Однако результат вышел неожиданный. Новизна «Чайки» вызвала всеобщее удивление, шум и споры. И это понятно: Корш и Яворская, привыкшие к «эффектным» драмам, оказались не готовы к такой пьесе. Были, конечно же, и восхищение, и взволнованность, но слушатели преимущественно недоумевали — что, де, автор хотел сказать?.. Корш упрекал Чехова в несценичности, общие впечатления были смутны...

Конечно же, в «Мадриде» присутствовала публика, культурная и воспитанная и не желавшая обидеть Чехова. Но Антон Павлович понял все.

Похоже, что как раз после чтения и писал он 14 декабря Е.М. Шавровой: «Мне до такой степени скучно, что даже смешно...» (П., 6, 110). И хотя, разумеется, случалось, что Антон Павлович сетовал на скуку, тут другое — опустошенность, недовольство собой.

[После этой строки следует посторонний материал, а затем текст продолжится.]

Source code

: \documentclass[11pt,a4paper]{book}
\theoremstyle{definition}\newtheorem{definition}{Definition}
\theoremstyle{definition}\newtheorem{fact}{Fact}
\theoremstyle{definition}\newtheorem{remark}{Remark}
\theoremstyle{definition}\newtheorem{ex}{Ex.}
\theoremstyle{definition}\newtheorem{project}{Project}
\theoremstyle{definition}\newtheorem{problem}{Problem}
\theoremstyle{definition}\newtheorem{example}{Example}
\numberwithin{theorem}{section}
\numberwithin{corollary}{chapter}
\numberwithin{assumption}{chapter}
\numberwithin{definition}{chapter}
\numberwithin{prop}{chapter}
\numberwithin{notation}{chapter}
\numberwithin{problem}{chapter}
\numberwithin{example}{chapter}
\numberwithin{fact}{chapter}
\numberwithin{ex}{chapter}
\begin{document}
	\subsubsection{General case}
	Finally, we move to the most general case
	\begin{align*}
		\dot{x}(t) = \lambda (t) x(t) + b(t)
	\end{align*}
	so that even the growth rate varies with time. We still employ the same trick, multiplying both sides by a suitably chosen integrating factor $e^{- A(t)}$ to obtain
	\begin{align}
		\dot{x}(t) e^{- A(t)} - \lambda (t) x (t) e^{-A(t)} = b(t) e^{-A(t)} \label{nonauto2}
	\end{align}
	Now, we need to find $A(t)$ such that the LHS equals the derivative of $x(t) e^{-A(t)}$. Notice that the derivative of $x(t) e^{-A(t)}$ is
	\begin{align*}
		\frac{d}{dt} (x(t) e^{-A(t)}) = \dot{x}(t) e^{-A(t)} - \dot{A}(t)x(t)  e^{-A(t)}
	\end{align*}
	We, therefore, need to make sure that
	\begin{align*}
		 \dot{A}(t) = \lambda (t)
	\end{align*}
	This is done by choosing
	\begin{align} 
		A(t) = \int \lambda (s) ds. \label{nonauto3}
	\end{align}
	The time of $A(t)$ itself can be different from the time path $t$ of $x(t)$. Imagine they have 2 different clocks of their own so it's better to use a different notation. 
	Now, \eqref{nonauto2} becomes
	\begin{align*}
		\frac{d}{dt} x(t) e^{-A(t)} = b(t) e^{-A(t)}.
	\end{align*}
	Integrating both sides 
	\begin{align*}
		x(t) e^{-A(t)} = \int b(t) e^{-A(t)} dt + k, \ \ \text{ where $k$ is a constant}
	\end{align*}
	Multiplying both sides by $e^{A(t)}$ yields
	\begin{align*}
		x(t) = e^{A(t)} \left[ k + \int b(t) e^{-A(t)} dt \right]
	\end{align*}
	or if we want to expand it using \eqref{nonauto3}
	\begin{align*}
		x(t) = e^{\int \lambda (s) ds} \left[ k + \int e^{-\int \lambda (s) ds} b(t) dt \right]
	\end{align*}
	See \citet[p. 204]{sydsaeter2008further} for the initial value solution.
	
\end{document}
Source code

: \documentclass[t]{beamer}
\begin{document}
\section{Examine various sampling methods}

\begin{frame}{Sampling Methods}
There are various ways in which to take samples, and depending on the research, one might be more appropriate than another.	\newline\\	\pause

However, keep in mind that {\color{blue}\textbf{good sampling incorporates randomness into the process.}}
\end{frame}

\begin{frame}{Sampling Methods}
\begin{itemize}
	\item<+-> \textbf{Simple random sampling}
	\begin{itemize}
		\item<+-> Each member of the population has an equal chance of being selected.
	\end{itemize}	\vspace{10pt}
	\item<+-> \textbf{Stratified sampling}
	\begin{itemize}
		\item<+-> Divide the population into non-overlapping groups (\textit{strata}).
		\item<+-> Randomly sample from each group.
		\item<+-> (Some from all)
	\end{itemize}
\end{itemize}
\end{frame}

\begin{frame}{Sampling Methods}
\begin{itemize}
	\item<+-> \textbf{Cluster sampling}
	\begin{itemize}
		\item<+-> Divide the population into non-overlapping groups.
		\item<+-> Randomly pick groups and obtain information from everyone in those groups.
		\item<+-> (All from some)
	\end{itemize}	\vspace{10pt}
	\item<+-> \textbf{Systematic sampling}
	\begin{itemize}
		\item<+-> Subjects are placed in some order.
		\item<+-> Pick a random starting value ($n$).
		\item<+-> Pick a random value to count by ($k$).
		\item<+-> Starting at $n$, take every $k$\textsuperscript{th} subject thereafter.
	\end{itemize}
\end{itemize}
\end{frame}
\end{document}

17 декабря 1895 г. он, вернувшись с юбилея «Русской мысли», не спавший две ночи от напряжения, усталый и разочарованный, ожидал рассвета, чтобы ехать на Курский вокзал. Суворину написал просто, без эмоций, — в ответ на его замечание или чье-то еще: «...Пьеса моя (...) провалилась без представления. Если в самом деле похоже, что в ней изображен Потапенко, то, конечно, ставить и печатать ее нельзя» (П., 6, 111).

До провала «Чайки» в Александринском театре оставалось больше года... Яворская вскоре уедет в Петербург, не станет Авелановой эскадры, шумные сборища в «Мадриде» и «Лувре» прекратятся, но все же не будут забыты.

Примечания

1. Вероятнее всего, их встреча состоялась.